Pull out every line from the listing that has the word "onUsersActivityChange".
[Start of section]
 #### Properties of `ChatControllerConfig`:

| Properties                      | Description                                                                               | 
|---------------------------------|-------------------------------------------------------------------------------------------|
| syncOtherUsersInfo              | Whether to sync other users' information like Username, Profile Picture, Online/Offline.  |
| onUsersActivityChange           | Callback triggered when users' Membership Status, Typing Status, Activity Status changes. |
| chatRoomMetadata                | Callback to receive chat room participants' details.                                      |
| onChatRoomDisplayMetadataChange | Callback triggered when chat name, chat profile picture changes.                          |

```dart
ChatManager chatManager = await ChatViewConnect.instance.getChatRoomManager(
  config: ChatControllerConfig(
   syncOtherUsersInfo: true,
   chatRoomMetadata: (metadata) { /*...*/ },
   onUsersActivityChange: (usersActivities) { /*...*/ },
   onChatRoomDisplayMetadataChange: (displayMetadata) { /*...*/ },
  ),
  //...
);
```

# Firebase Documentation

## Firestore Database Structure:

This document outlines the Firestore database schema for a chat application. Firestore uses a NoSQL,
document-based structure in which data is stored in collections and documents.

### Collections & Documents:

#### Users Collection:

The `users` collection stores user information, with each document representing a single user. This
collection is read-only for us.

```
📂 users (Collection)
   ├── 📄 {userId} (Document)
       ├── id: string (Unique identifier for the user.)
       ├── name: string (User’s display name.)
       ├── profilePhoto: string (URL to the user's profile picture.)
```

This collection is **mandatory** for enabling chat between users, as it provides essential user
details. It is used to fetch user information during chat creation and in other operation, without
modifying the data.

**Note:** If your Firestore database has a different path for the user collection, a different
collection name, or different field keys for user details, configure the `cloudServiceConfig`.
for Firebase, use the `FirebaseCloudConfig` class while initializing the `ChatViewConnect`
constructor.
[End of section]
Expected answer:
| onUsersActivityChange           | Callback triggered when users' Membership Status, Typing Status, Activity Status changes. |
   onUsersActivityChange: (usersActivities) { /*...*/ },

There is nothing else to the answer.